### Records supplied
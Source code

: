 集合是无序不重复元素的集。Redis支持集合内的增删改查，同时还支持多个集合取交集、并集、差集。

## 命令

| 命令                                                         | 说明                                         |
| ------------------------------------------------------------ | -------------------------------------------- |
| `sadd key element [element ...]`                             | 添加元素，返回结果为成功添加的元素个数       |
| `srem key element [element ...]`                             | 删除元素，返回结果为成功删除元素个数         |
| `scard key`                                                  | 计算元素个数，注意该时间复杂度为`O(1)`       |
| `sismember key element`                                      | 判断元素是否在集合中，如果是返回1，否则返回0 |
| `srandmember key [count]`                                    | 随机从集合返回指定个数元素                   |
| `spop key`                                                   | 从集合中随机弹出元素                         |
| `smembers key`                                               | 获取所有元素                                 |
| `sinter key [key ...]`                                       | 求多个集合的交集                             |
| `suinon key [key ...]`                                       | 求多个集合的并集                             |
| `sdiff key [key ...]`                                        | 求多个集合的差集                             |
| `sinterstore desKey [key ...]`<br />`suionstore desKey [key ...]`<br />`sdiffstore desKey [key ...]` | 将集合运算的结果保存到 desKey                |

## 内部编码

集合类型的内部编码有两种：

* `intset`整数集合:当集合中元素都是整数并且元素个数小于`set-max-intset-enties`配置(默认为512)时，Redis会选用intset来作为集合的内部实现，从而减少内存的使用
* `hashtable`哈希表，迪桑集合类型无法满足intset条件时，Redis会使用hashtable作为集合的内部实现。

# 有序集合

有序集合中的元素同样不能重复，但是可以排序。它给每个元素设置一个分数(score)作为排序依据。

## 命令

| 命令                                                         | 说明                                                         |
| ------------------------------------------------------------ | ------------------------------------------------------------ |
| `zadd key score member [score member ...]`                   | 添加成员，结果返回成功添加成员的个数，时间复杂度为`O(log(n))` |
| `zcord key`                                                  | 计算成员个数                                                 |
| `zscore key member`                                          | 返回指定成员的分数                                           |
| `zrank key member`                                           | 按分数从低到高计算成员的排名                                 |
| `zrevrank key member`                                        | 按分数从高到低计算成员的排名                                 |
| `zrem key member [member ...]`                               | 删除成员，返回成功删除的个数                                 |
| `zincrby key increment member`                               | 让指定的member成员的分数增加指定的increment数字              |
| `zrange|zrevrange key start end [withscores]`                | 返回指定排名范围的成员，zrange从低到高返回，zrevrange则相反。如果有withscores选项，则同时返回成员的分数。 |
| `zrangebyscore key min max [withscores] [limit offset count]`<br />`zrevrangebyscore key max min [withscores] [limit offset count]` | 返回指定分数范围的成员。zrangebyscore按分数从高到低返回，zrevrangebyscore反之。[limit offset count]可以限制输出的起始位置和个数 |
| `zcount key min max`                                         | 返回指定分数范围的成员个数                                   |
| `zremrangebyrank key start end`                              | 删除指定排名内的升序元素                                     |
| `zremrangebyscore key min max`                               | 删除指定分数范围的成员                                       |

### Work instruction
All the data above should be set down a second time, exactly.

### Exercise answer
Source code

: 集合是无序不重复元素的集。Redis支持集合内的增删改查，同时还支持多个集合取交集、并集、差集。

## 命令

| 命令                                                         | 说明                                         |
| ------------------------------------------------------------ | -------------------------------------------- |
| `sadd key element [element ...]`                             | 添加元素，返回结果为成功添加的元素个数       |
| `srem key element [element ...]`                             | 删除元素，返回结果为成功删除元素个数         |
| `scard key`                                                  | 计算元素个数，注意该时间复杂度为`O(1)`       |
| `sismember key element`                                      | 判断元素是否在集合中，如果是返回1，否则返回0 |
| `srandmember key [count]`                                    | 随机从集合返回指定个数元素                   |
| `spop key`                                                   | 从集合中随机弹出元素                         |
| `smembers key`                                               | 获取所有元素                                 |
| `sinter key [key ...]`                                       | 求多个集合的交集                             |
| `suinon key [key ...]`                                       | 求多个集合的并集                             |
| `sdiff key [key ...]`                                        | 求多个集合的差集                             |
| `sinterstore desKey [key ...]`<br />`suionstore desKey [key ...]`<br />`sdiffstore desKey [key ...]` | 将集合运算的结果保存到 desKey                |

## 内部编码

集合类型的内部编码有两种：

* `intset`整数集合:当集合中元素都是整数并且元素个数小于`set-max-intset-enties`配置(默认为512)时，Redis会选用intset来作为集合的内部实现，从而减少内存的使用
* `hashtable`哈希表，迪桑集合类型无法满足intset条件时，Redis会使用hashtable作为集合的内部实现。

# 有序集合

有序集合中的元素同样不能重复，但是可以排序。它给每个元素设置一个分数(score)作为排序依据。

## 命令

| 命令                                                         | 说明                                                         |
| ------------------------------------------------------------ | ------------------------------------------------------------ |
| `zadd key score member [score member ...]`                   | 添加成员，结果返回成功添加成员的个数，时间复杂度为`O(log(n))` |
| `zcord key`                                                  | 计算成员个数                                                 |
| `zscore key member`                                          | 返回指定成员的分数                                           |
| `zrank key member`                                           | 按分数从低到高计算成员的排名                                 |
| `zrevrank key member`                                        | 按分数从高到低计算成员的排名                                 |
| `zrem key member [member ...]`                               | 删除成员，返回成功删除的个数                                 |
| `zincrby key increment member`                               | 让指定的member成员的分数增加指定的increment数字              |
| `zrange|zrevrange key start end [withscores]`                | 返回指定排名范围的成员，zrange从低到高返回，zrevrange则相反。如果有withscores选项，则同时返回成员的分数。 |
| `zrangebyscore key min max [withscores] [limit offset count]`<br />`zrevrangebyscore key max min [withscores] [limit offset count]` | 返回指定分数范围的成员。zrangebyscore按分数从高到低返回，zrevrangebyscore反之。[limit offset count]可以限制输出的起始位置和个数 |
| `zcount key min max`                                         | 返回指定分数范围的成员个数                                   |
| `zremrangebyrank key start end`                              | 删除指定排名内的升序元素                                     |
| `zremrangebyscore key min max`                               | 删除指定分数范围的成员                                       |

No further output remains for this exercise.